### INPUT FOR THIS TASK
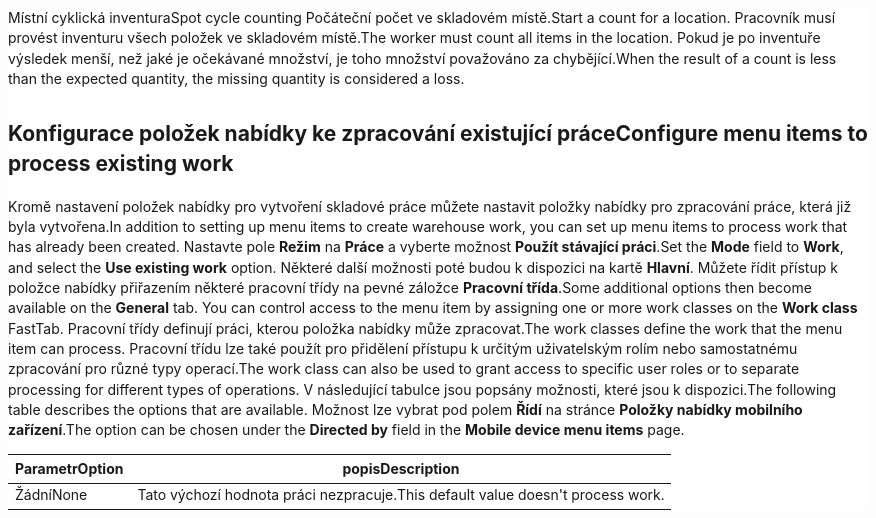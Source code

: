 <tr>
<td><span data-ttu-id="119d6-276">Místní cyklická inventura</span><span class="sxs-lookup"><span data-stu-id="119d6-276">Spot cycle counting</span></span></td>
<td><span data-ttu-id="119d6-277">Počáteční počet ve skladovém místě.</span><span class="sxs-lookup"><span data-stu-id="119d6-277">Start a count for a location.</span></span> <span data-ttu-id="119d6-278">Pracovník musí provést inventuru všech položek ve skladovém místě.</span><span class="sxs-lookup"><span data-stu-id="119d6-278">The worker must count all items in the location.</span></span> <span data-ttu-id="119d6-279">Pokud je po inventuře výsledek menší, než jaké je očekávané množství, je toho množství považováno za chybějící.</span><span class="sxs-lookup"><span data-stu-id="119d6-279">When the result of a count is less than the expected quantity, the missing quantity is considered a loss.</span></span></td>
</tr>
</tbody>
</table>

## <a name="configure-menu-items-to-process-existing-work"></a><span data-ttu-id="119d6-280">Konfigurace položek nabídky ke zpracování existující práce</span><span class="sxs-lookup"><span data-stu-id="119d6-280">Configure menu items to process existing work</span></span>
<span data-ttu-id="119d6-281">Kromě nastavení položek nabídky pro vytvoření skladové práce můžete nastavit položky nabídky pro zpracování práce, která již byla vytvořena.</span><span class="sxs-lookup"><span data-stu-id="119d6-281">In addition to setting up menu items to create warehouse work, you can set up menu items to process work that has already been created.</span></span> <span data-ttu-id="119d6-282">Nastavte pole **Režim** na **Práce** a vyberte možnost **Použít stávající práci**.</span><span class="sxs-lookup"><span data-stu-id="119d6-282">Set the **Mode** field to **Work**, and select the **Use existing work** option.</span></span> <span data-ttu-id="119d6-283">Některé další možnosti poté budou k dispozici na kartě **Hlavní**. Můžete řídit přístup k položce nabídky přiřazením některé pracovní třídy na pevné záložce **Pracovní třída**.</span><span class="sxs-lookup"><span data-stu-id="119d6-283">Some additional options then become available on the **General** tab. You can control access to the menu item by assigning one or more work classes on the **Work class** FastTab.</span></span> <span data-ttu-id="119d6-284">Pracovní třídy definují práci, kterou položka nabídky může zpracovat.</span><span class="sxs-lookup"><span data-stu-id="119d6-284">The work classes define the work that the menu item can process.</span></span> <span data-ttu-id="119d6-285">Pracovní třídu lze také použít pro přidělení přístupu k určitým uživatelským rolím nebo samostatnému zpracování pro různé typy operací.</span><span class="sxs-lookup"><span data-stu-id="119d6-285">The work class can also be used to grant access to specific user roles or to separate processing for different types of operations.</span></span> <span data-ttu-id="119d6-286">V následující tabulce jsou popsány možnosti, které jsou k dispozici.</span><span class="sxs-lookup"><span data-stu-id="119d6-286">The following table describes the options that are available.</span></span> <span data-ttu-id="119d6-287">Možnost lze vybrat pod polem **Řídí** na stránce **Položky nabídky mobilního zařízení**.</span><span class="sxs-lookup"><span data-stu-id="119d6-287">The option can be chosen under the **Directed by** field in the **Mobile device menu items** page.</span></span> 

<table>




<thead>
<tr class="header">
<th><span data-ttu-id="119d6-288">Parametr</span><span class="sxs-lookup"><span data-stu-id="119d6-288">Option</span></span></th>
<th><span data-ttu-id="119d6-289">popis</span><span class="sxs-lookup"><span data-stu-id="119d6-289">Description</span></span></th>
</tr>
</thead>
<tbody>
<tr class="odd">
<td><span data-ttu-id="119d6-290">Žádní</span><span class="sxs-lookup"><span data-stu-id="119d6-290">None</span></span></td>
<td><span data-ttu-id="119d6-291">Tato výchozí hodnota práci nezpracuje.</span><span class="sxs-lookup"><span data-stu-id="119d6-291">This default value doesn&#39;t process work.</span></span></td>
</tr>
<tr class="even">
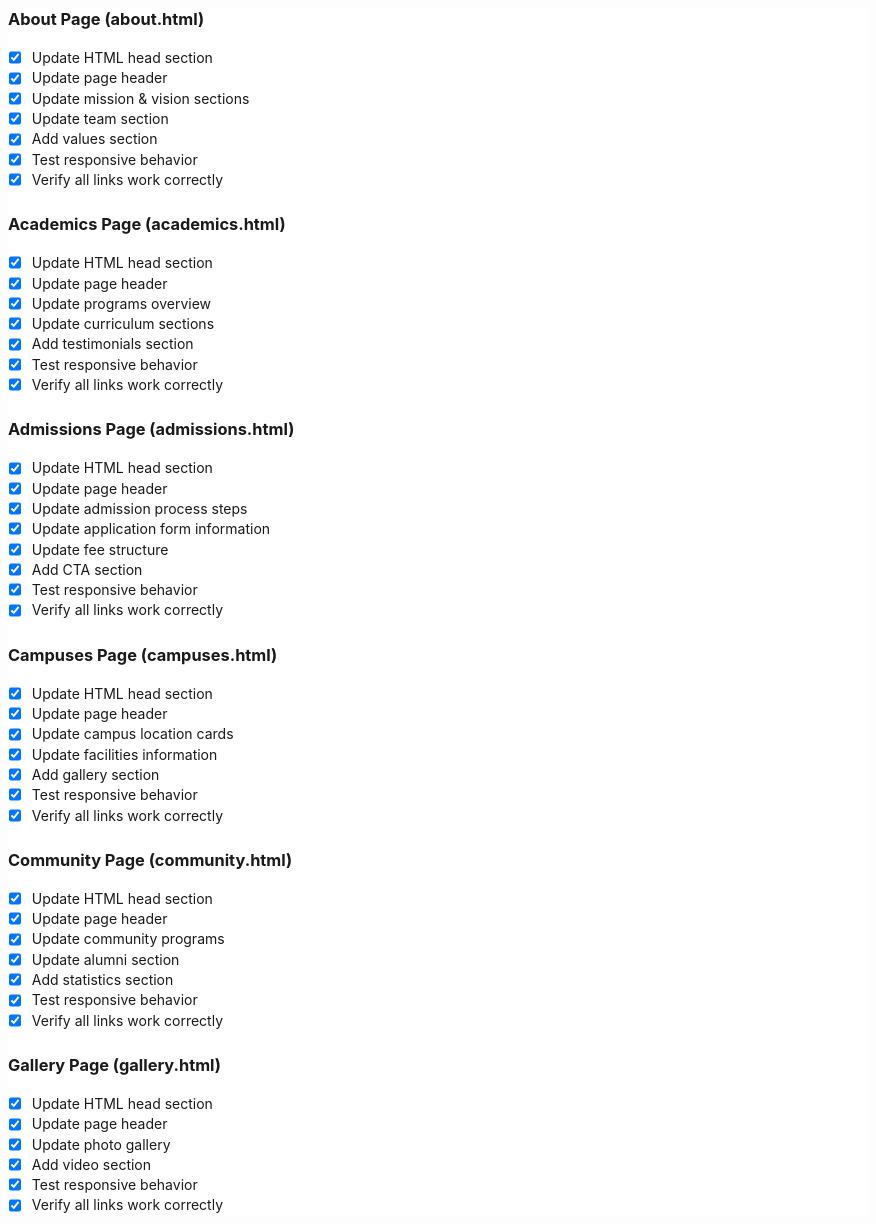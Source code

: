 ### About Page (about.html)
- [x] Update HTML head section
- [x] Update page header
- [x] Update mission & vision sections
- [x] Update team section
- [x] Add values section
- [x] Test responsive behavior
- [x] Verify all links work correctly

### Academics Page (academics.html)
- [x] Update HTML head section
- [x] Update page header
- [x] Update programs overview
- [x] Update curriculum sections
- [x] Add testimonials section
- [x] Test responsive behavior
- [x] Verify all links work correctly

### Admissions Page (admissions.html)
- [x] Update HTML head section
- [x] Update page header
- [x] Update admission process steps
- [x] Update application form information
- [x] Update fee structure
- [x] Add CTA section
- [x] Test responsive behavior
- [x] Verify all links work correctly

### Campuses Page (campuses.html)
- [x] Update HTML head section
- [x] Update page header
- [x] Update campus location cards
- [x] Update facilities information
- [x] Add gallery section
- [x] Test responsive behavior
- [x] Verify all links work correctly

### Community Page (community.html)
- [x] Update HTML head section
- [x] Update page header
- [x] Update community programs
- [x] Update alumni section
- [x] Add statistics section
- [x] Test responsive behavior
- [x] Verify all links work correctly

### Gallery Page (gallery.html)
- [x] Update HTML head section
- [x] Update page header
- [x] Update photo gallery
- [x] Add video section
- [x] Test responsive behavior
- [x] Verify all links work correctly
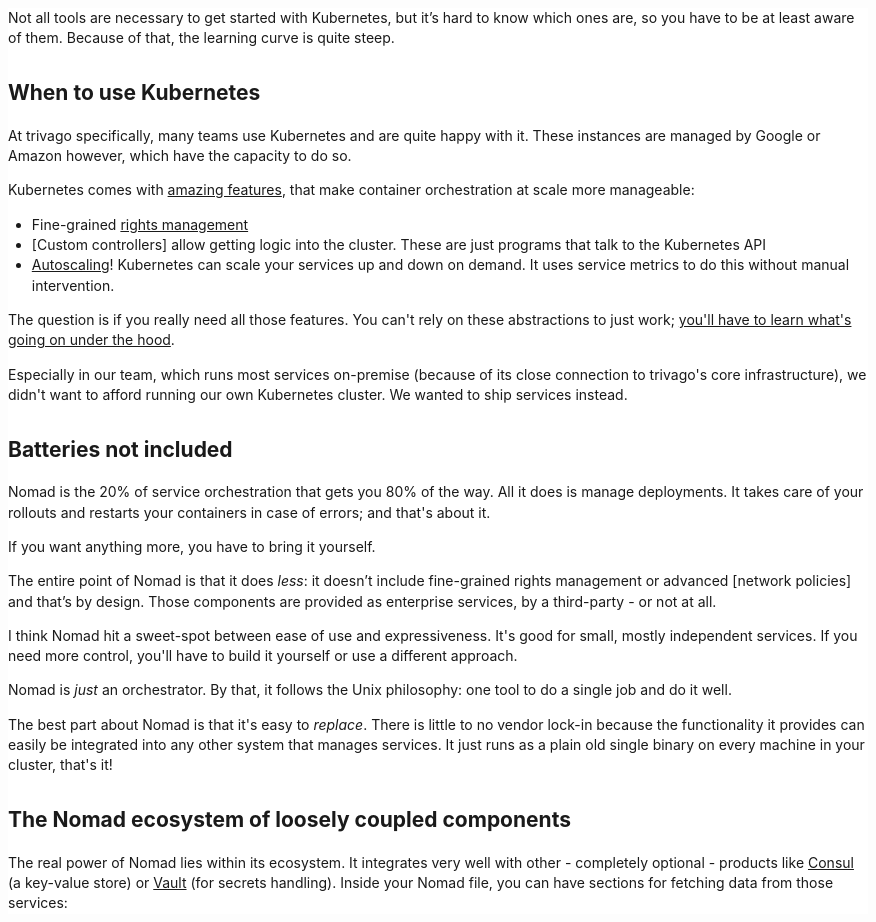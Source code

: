Not all tools are necessary to get started with Kubernetes, but it’s hard to
know which ones are, so you have to be at least aware of them. Because of that,
the learning curve is quite steep.

## When to use Kubernetes

At trivago specifically, many teams use Kubernetes and are quite happy with it.
These instances are managed by Google or Amazon however, which have the capacity to do so.

Kubernetes comes with [amazing
features](https://jvns.ca/blog/2017/08/05/how-kubernetes-certificates-work/),
that make container orchestration at scale more manageable:

* Fine-grained [rights management]
* [Custom controllers] allow getting logic into the cluster. These are just
  programs that talk to the Kubernetes API
* [Autoscaling]! Kubernetes can scale your services up and down on demand. It
  uses service metrics to do this without manual intervention.

The question is if you really need all those features. You can't rely on these
abstractions to just work; [you'll have to learn what's going on under the
hood](https://jvns.ca/blog/2017/08/05/how-kubernetes-certificates-work/).

Especially in our team, which runs most services on-premise (because of its
close connection to trivago's core infrastructure), we didn't want to afford
running our own Kubernetes cluster. We wanted to ship services instead.

## Batteries not included

Nomad is the 20% of service orchestration that gets you 80% of the way. All it
does is manage deployments. It takes care of your rollouts and restarts your
containers in case of errors; and that's about it.

If you want anything more, you have to bring it yourself.

The entire point of Nomad is that it does *less*: it doesn’t include fine-grained rights management or advanced [network policies] and that’s by design. Those components are provided as enterprise services, by a third-party - or not at all.

I think Nomad hit a sweet-spot between ease of use and expressiveness. It's good for small, mostly independent services. If you need more control, you'll have to build it yourself or use a different approach.

Nomad is *just* an orchestrator. By that, it follows the Unix philosophy: one
tool to do a single job and do it well.

The best part about Nomad is that it's easy to *replace*. There is little to no
vendor lock-in because the functionality it provides can easily be integrated
into any other system that manages services. It just runs as a plain old single
binary on every machine in your cluster, that's it!

## The Nomad ecosystem of loosely coupled components

The real power of Nomad lies within its ecosystem. It integrates very well with
other - completely optional - products like [Consul] (a key-value store) or
[Vault] (for secrets handling). Inside your Nomad file, you can have sections
for fetching data from those services:


[Amazon EKS]: https://aws.amazon.com/eks/
[rights management]: https://kubernetes.io/docs/reference/access-authn-authz/authorization/
[Autoscaling]: https://kubernetes.io/docs/tasks/run-application/horizontal-pod-autoscale/
[bugs]: https://github.com/hashicorp/nomad/issues?q=is%3Aopen+is%3Aissue+label%3Abug
[ConfigMaps]: https://kubernetes.io/docs/tasks/configure-pod-container/configure-pod-configmap/
[Consul]: https://www.consul.io/
[Control Plane]: https://kubernetes.io/docs/concepts/#kubernetes-control-plane
[Controllers]: https://kubernetes.io/docs/concepts/extend-kubernetes/api-extension/custom-resources/#custom-controllers
[DaemonSet]: https://kubernetes.io/docs/concepts/workloads/controllers/daemonset/
[filebeat]: https://github.com/elastic/beats/tree/master/filebeat
[Gollum]: https://github.com/trivago/gollum
[Google Kubernetes Engine]: https://cloud.google.com/kubernetes-engine/
[helm]: https://helm.sh/
[Jakub Sacha]: http://jakubsacha.pl/
[Loki]: https://grafana.com/loki
[missing features]: https://github.com/hashicorp/nomad/issues/698
[network policy]: https://kubernetes.io/docs/concepts/services-networking/network-policies/
[Nomad]: https://www.nomadproject.io/
[Patrick Pokatilo]: https://github.com/SHyx0rmZ
[Perry Manuk]: https://github.com/perrymanuk
[Vault]: https://www.vaultproject.io/
[Wolfgang Gassler]: https://twitter.com/schafele
[Inga Feick]: https://twitter.com/lebkuchengewurz
[Simon Brüggen]: https://github.com/m3t0r
[Arne Claus]: https://twitter.com/arnecls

### REQUIRED ACTION
Skip every picture and return the lines above from the top through the one that contains "process existing work</span></span>".

### TASK RESPONSE
Source code

: <tr>
<td><span data-ttu-id="119d6-276">Místní cyklická inventura</span><span class="sxs-lookup"><span data-stu-id="119d6-276">Spot cycle counting</span></span></td>
<td><span data-ttu-id="119d6-277">Počáteční počet ve skladovém místě.</span><span class="sxs-lookup"><span data-stu-id="119d6-277">Start a count for a location.</span></span> <span data-ttu-id="119d6-278">Pracovník musí provést inventuru všech položek ve skladovém místě.</span><span class="sxs-lookup"><span data-stu-id="119d6-278">The worker must count all items in the location.</span></span> <span data-ttu-id="119d6-279">Pokud je po inventuře výsledek menší, než jaké je očekávané množství, je toho množství považováno za chybějící.</span><span class="sxs-lookup"><span data-stu-id="119d6-279">When the result of a count is less than the expected quantity, the missing quantity is considered a loss.</span></span></td>
</tr>
</tbody>
</table>

## <a name="configure-menu-items-to-process-existing-work"></a><span data-ttu-id="119d6-280">Konfigurace položek nabídky ke zpracování existující práce</span><span class="sxs-lookup"><span data-stu-id="119d6-280">Configure menu items to process existing work</span></span>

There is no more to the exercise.